Of the different art materials and supplies for painting with acrylic paint, I wouldn’t say this is a must-have. Acrylic paintings can generally stand on their own, without need of varnish or framing behind glass. Dust can stick and accumulate over the acrylic painting though. If this bothers you, place your acrylic painting behind glass. Some artists resort to glossing the acrylic painting over with varnish, which enhances the colors of the acrylic painting at the same time, adding a professional touch to the acrylic painting. I personally wouldn’t recommend this though: You might in the future need to remove the varnish, and that would be an extremely tricky business, which could potentially damage your painting.


You can keep your art supplies and materials for painting with acrylic paint in a plastic envelope, straight in the drawer, or better yet, in a separate toolbox. A toolbox helps you organize your acrylic painting supplies, and is handy when painting outdoors, since you can just grab the toolbox and head off to your chosen landscape, your acrylic painting materials intact — except of course for the canvas/paper, water bucket, easel and similar art products, which you’d have to carry separately.

The Subject

Beside all the art materials and supplies for painting with acrylic paint, we cannot leave out the subjects of your acrylic paintings. I wouldn’t know what it is; that would be for you to determine. My advice would be to begin with basic subjects to paint. Maybe start with ceramic jar, then teapot, then organic artifacts. When you’ve had enough of inanimate objects, get some still life: Paint fruits, vegetables and flowers. You can then proceed to painting landscapes, using broader art canvases/papers to work on. Painting people is even more difficult, so you might want to save it for last.

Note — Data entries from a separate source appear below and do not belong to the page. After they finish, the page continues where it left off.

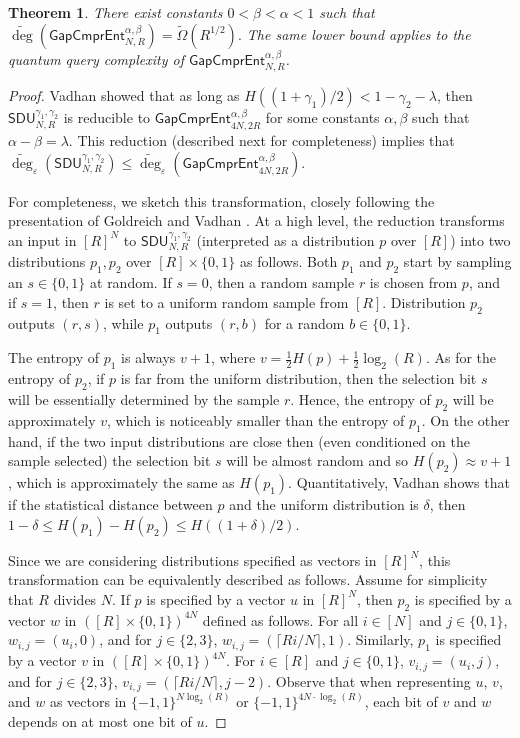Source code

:\documentclass[11pt, letterpaper, fleqn]{article}
\newtheorem{theorem}{Theorem}
\theoremstyle{plain}
\newcommand{\SDU}{\mathsf{ SDU}}
\newcommand{\bits}{\{-1,1\}}
\newcommand{\eps}{\varepsilon}
\newcommand{\adeg}{\widetilde{\operatorname{deg}}}
\begin{document}
\begin{theorem} \label{entropysucks} There exist constants $0 < \beta < \alpha < 1$ such that $\adeg(\mathsf{GapCmprEnt}^{\alpha, \beta}_{N, R}) = \tilde{\Omega}(R^{1/2}).$ The same lower bound applies to the quantum query complexity of 
$\mathsf{GapCmprEnt}^{\alpha, \beta}_{N, R}$.\end{theorem}
\begin{proof}
Vadhan \cite[Claim 4.4.2 and Remark 4.4.3]{vadhan} showed that as long as $H( (1+\gamma_1)/2) < 1-\gamma_2 - \lambda$, 
then $\SDU_{N, R}^{\gamma_1, \gamma_2}$ is reducible
to $\mathsf{GapCmprEnt}^{\alpha, \beta}_{4N, 2R}$ for some constants $\alpha, \beta$
such that $\alpha-\beta=\lambda$. 
This reduction (described next for completeness) implies that $\adeg_{\eps}(\SDU_{N, R}^{\gamma_1, \gamma_2}) \leq 
\adeg_{\eps}(\mathsf{GapCmprEnt}^{\alpha, \beta}_{4N, 2R})$.



For completeness,
we sketch this transformation, closely following
the presentation of Goldreich and Vadhan \cite{goldreichvadhansurvey}.
At a high level, the reduction transforms
an input in $[R]^N$ to $\SDU_{N, R}^{\gamma_1, \gamma_2}$ (interpreted as a distribution $p$ over $[R]$) into
two distributions $p_1, p_2$ over $[R] \times \{0, 1\}$ as follows.
Both $p_1$ and $p_2$ start by sampling an $s \in \{0, 1\}$ at random. If $s=0$, then a random sample $r$ is chosen from $p$, 
and if $s=1$, then $r$ is set to a uniform random sample from $[R]$. Distribution $p_2$ outputs $(r, s)$, while $p_1$ outputs $(r, b)$ for a random $b \in \{0, 1\}$. 

The entropy of $p_1$
is always $v + 1$, where $v=\frac{1}{2} H(p) + \frac{1}{2} \log_2(R)$. 
As for the entropy of $p_2$, if $p$ is far from the uniform distribution, then the selection bit $s$ will be essentially determined by the sample $r$. Hence,
the entropy of $p_2$ will be approximately $v$, which is noticeably smaller than
the entropy of $p_1$. On the other hand, if the two input distributions are close then
(even conditioned on the sample selected) the selection bit $s$ will be almost
random and so $H(p_2) \approx v+1$, which is approximately the same as $H(p_1)$.
Quantitatively, Vadhan \cite{vadhan} shows that if the statistical distance between $p$ and the uniform distribution is $\delta$,
then $1-\delta \leq H(p_1) - H(p_2) \leq H( (1+\delta)/2)$.

Since we are considering distributions specified as vectors in $[R]^N$, this transformation
can be equivalently described as follows. Assume for simplicity that $R$ divides $N$. 
If $p$ is specified by a vector $u$ in $[R]^N$, then $p_2$ is specified by a vector $w$ in $([R]\times\{0,1\})^{4N}$ defined as follows. For all $i \in [N]$ and $j \in \{0, 1\}$, $w_{i, j}=(u_i, 0)$, and for $j \in \{2, 3\}$, $w_{i, j}=(\lceil Ri/N\rceil, 1)$. Similarly, 
$p_1$ is specified by a vector $v$ in $([R]\times\{0,1\})^{4N}$. For $i \in [R]$ and $j \in \{0, 1\}$, $v_{i, j}=(u_i, j)$, and for $j \in \{2, 3\}$, $v_{i, j} = (\lceil Ri/N\rceil, j-2)$. 
Observe that when representing $u$, $v$, and $w$ as vectors in $\bits^{N \log_2(R)}$
or $\bits^{4N \cdot \log_2(R)}$, each bit of $v$ and $w$ depends on at most one bit of $u$.  


\end{proof}
\end{document}
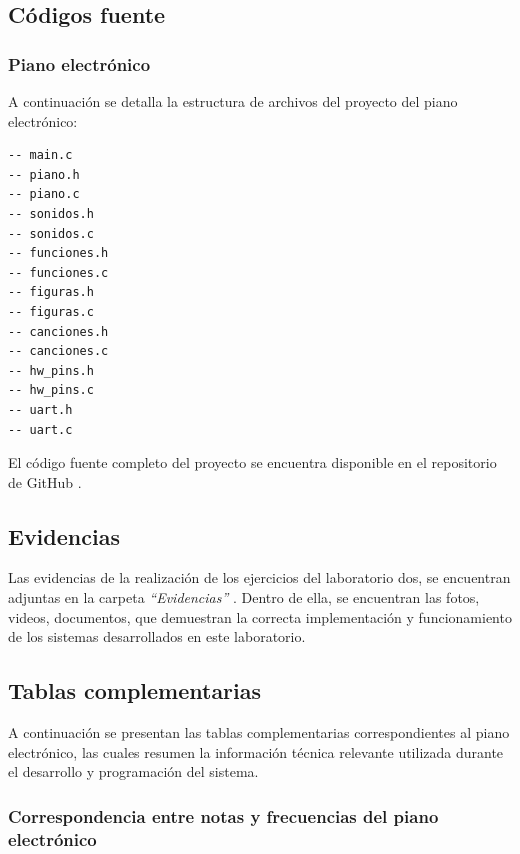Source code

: \subsection{Códigos fuente}

\subsubsection{Piano electrónico}
A continuación se detalla la estructura de archivos del proyecto del piano electrónico:

\begin{verbatim}
-- main.c
-- piano.h
-- piano.c
-- sonidos.h
-- sonidos.c
-- funciones.h
-- funciones.c
-- figuras.h
-- figuras.c
-- canciones.h
-- canciones.c
-- hw_pins.h
-- hw_pins.c
-- uart.h
-- uart.c

\end{verbatim}

El código fuente completo del proyecto se encuentra disponible en el repositorio de GitHub \cite{utec_tecmicro}.

\subsection{Evidencias}

Las evidencias de la realización de los ejercicios del laboratorio dos, se encuentran adjuntas en la carpeta \textit{“Evidencias”} \cite{github_evidencias_lab2}. Dentro de ella, se encuentran las fotos, videos, documentos, que demuestran la correcta implementación y funcionamiento de los sistemas desarrollados en este laboratorio.

\vspace{0.3cm}

\subsection{Tablas complementarias}

A continuación se presentan las tablas complementarias correspondientes al piano electrónico, las cuales resumen la información técnica relevante utilizada durante el desarrollo y programación del sistema.

\vspace{0.5cm}

\subsubsection{Correspondencia entre notas y frecuencias del piano electrónico}

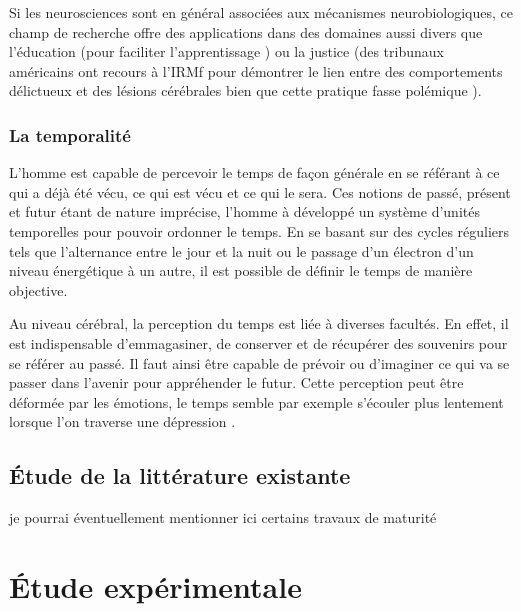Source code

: \documentclass[12pt,fleqn,oneside]{book} %
\begin{document}
Si les neurosciences sont en général associées aux mécanismes neurobiologiques, ce champ de recherche offre des applications dans des domaines aussi divers que l'éducation (pour faciliter l'apprentissage \cite{pedagogie}) ou la justice (des tribunaux américains ont recours à l'IRMf pour démontrer le lien entre des comportements délictueux et des lésions cérébrales bien que cette pratique fasse polémique \cite{justice}).

\subsection[La temporalité]{La temporalité \cite{reptemps}}  %
L'homme est capable de percevoir le temps de façon générale en se référant à ce qui a déjà été vécu, ce qui est vécu et ce qui le sera. Ces notions de passé, présent et futur étant de nature imprécise, l'homme à développé un système d'unités temporelles pour pouvoir ordonner le temps. En se basant sur des cycles réguliers tels que l'alternance entre le jour et la nuit ou le passage d'un électron d'un niveau énergétique à un autre, il est possible de définir le temps de manière objective. 

Au niveau cérébral, la perception du temps est liée à diverses facultés. En effet, il est indispensable d'emmagasiner, de conserver et de récupérer des souvenirs pour se référer au passé. Il faut ainsi être capable de prévoir ou d'imaginer ce qui va se passer dans l'avenir pour appréhender le futur. Cette perception peut être déformée par les émotions, le temps semble par exemple s'écouler plus lentement lorsque l'on traverse une dépression \cite{emotiontemps}. 

\section{\'Etude de la littérature existante} 

\begin{remark}
je pourrai éventuellement mentionner ici certains travaux de maturité
\end{remark}



\chapter{\'Etude expérimentale}
\end{document}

The Acrylic Painting Technique

The most important thing to find in painting is your own, preferably unique style of painting. The value of your acrylic painting is higher when people find it different from others; so having your own native painting technique is invaluable. But that would be something you’d have to discover on your own. Definitely what you need to do is paint, paint, and paint! With practice your art will evolve, you perfect your art, and perhaps inevitably you’d find your very own style of painting. Before you get there, however, you need your own stock of fine art supplies and materials for painting with acrylic paint.

About the Author

Deomar Pandan is a visual artist, online writer and jeweler. He recently launched kamayojewelry.com, and is the artist behind the jewelry items shown in the website.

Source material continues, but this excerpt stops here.